Two weeks ago, District Court Judge Nancy Allf denied a motion from the NFL to pause discovery in Gruden’s case amid the NFL’s appeal to the high court. Allf’s ruling issued Oct. 20 denies the NFL’s request for arbitration in Gruden’s lawsuit against the league.
Gruden resigned from the Raiders on Oct. 11, 2021, after emails surfaced showing he used racist, misogynistic and homophobic comments. A New York Times investigation revealed Gruden had not only used racist comments in an email in 2011, but had regularly used derogatory language in emails during his employment with ESPN.
“Over nearly a decade, Gruden sent e-mails expressing racist, homophobic, and misogynistic views,” NFL lawyers said in their latest filing. “Among other things, Gruden’s e-mails used racial tropes to describe the executive director of the NFL Players Association, who is Black, and frequently used homophobic slurs. In October 2021, while Gruden was head coach of the Raiders, certain of the e-mails were obtained by the news media from an anonymous source and were published.”
The NFL lawyers deny Gruden’s “unsupported speculation” that the NFL and NFL Commissioner Roger Goodell were the source of the leak.
“Nevertheless, Gruden seeks to hold defendants responsible for his resignation from the Raiders,” the filing said.
Gruden received $60 million of his $100 million “record-setting” contract with the Raiders at the time of his resignation, lawyers for the NFL said. The NFL also said Gruden settled with the Raiders “for an additional undisclosed sum.”
Lawyers for the NFL argue the NFL Constitution and Gruden’s contract contain arbitration provisions, meaning issues would be resolved in private on the league’s terms.
Lawyers for the NFL are pushing to settle Gruden’s lawsuit through arbitration — and not the public process of discovery. That process would likely reveal how and who leaked Gruden’s emails and other business-related information.
Gruden’s lawyers have argued he is no longer under the NFL’s preview and that Goodell himself would be the arbitrator.
Judge Allf’s ruling issued last Wednesday denied the NFL’s request for arbitration in Gruden’s lawsuit against the league.
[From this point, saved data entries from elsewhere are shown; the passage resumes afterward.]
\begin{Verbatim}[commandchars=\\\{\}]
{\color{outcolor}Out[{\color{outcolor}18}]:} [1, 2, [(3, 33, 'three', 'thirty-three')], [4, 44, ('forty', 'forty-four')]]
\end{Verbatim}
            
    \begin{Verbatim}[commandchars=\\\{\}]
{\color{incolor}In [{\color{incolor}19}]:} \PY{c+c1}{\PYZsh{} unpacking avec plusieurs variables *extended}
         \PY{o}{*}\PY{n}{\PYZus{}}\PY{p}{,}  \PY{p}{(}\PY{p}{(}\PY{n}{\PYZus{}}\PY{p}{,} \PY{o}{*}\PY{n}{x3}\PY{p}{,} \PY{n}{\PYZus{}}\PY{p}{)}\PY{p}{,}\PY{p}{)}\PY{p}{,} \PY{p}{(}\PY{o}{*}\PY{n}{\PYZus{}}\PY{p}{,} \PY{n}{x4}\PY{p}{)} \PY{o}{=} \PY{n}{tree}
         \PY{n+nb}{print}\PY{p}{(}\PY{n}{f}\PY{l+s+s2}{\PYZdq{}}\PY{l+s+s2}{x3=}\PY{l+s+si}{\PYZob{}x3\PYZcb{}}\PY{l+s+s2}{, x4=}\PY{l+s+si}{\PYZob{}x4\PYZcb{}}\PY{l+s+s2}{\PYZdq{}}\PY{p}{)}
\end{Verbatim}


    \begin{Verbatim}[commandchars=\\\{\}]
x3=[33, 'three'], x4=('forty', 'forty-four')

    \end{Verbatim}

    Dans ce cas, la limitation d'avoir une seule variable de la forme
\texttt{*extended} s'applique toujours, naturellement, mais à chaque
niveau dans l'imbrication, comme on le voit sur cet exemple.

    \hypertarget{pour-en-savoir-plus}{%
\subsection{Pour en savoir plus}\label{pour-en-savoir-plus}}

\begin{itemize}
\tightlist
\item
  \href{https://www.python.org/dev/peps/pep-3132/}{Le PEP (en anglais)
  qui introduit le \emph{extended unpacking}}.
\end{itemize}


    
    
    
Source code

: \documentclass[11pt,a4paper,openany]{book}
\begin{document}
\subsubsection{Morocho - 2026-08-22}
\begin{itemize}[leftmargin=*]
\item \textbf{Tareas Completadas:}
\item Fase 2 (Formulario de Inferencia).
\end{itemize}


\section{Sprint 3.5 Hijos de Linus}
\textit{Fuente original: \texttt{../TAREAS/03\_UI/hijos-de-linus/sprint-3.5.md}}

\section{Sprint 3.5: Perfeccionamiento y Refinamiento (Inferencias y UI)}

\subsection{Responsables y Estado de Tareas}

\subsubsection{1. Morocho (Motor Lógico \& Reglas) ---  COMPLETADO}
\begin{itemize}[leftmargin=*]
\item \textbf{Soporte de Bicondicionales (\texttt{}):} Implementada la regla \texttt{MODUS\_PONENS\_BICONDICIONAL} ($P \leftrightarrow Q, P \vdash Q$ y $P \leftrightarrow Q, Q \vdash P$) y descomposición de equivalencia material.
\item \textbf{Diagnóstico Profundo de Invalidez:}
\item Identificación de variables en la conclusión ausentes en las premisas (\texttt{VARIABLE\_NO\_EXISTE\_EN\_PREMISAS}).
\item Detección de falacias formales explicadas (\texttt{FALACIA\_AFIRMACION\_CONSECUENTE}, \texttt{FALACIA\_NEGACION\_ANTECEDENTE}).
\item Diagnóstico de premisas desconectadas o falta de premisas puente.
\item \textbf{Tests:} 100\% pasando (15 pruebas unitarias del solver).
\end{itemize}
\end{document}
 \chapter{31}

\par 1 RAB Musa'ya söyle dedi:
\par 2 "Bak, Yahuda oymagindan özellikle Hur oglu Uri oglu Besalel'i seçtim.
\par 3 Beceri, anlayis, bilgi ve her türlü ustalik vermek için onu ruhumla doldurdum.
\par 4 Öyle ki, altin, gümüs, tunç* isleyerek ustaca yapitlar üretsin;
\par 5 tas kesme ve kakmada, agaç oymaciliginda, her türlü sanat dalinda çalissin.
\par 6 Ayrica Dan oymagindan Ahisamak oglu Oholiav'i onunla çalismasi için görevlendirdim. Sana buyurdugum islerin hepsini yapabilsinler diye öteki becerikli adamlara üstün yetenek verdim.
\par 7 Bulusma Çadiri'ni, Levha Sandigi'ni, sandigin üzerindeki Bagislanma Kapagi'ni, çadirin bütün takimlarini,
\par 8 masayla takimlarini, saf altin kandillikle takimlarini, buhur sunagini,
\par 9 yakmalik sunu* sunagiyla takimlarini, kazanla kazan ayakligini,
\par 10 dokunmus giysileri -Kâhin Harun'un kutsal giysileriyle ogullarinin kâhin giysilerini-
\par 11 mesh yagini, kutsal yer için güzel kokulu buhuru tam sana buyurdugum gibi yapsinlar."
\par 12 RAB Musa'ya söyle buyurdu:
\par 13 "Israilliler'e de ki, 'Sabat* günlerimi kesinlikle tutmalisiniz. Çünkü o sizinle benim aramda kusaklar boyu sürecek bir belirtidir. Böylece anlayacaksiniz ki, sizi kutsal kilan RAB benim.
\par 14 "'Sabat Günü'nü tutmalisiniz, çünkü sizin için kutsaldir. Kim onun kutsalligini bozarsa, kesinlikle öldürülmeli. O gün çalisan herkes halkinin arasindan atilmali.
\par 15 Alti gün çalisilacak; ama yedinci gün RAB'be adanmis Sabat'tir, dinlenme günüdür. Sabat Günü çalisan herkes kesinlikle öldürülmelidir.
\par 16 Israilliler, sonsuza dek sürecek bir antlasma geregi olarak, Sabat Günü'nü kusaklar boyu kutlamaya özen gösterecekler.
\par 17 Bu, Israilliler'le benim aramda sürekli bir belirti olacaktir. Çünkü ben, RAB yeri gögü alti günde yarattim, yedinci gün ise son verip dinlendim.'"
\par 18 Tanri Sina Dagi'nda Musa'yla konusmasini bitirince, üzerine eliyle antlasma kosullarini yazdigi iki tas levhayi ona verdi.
The discovery process could also reveal other information the NFL seeks to keep confidential.
The lawyers argue the Supreme Court of Nevada has a history of overturning district court denials in similar circumstances.
Gruden signed a $100 million contract with the then-Oakland Raiders in 2018. According to the lawsuit, he is not being paid the remaining balance on the contract, which runs through 2027. His lawyers also write Gruden is losing out on endorsement deals, including one with footwear company Skechers.
“I’m ashamed about what has come about in these emails, and I’ll make no excuses for it,” Gruden said during an event in Arkansas in late August. “It’s shameful, but I am a good person, I believe that. I go to church. I’ve been married for 31 years. I got three great boys. I still love football. I made some mistakes, but I don’t think anybody else in here hasn’t — and I just ask for forgiveness, and hopefully, I get another shot.”
It was unclear Thursday when the state supreme court would issue its ruling on the league’s appeal.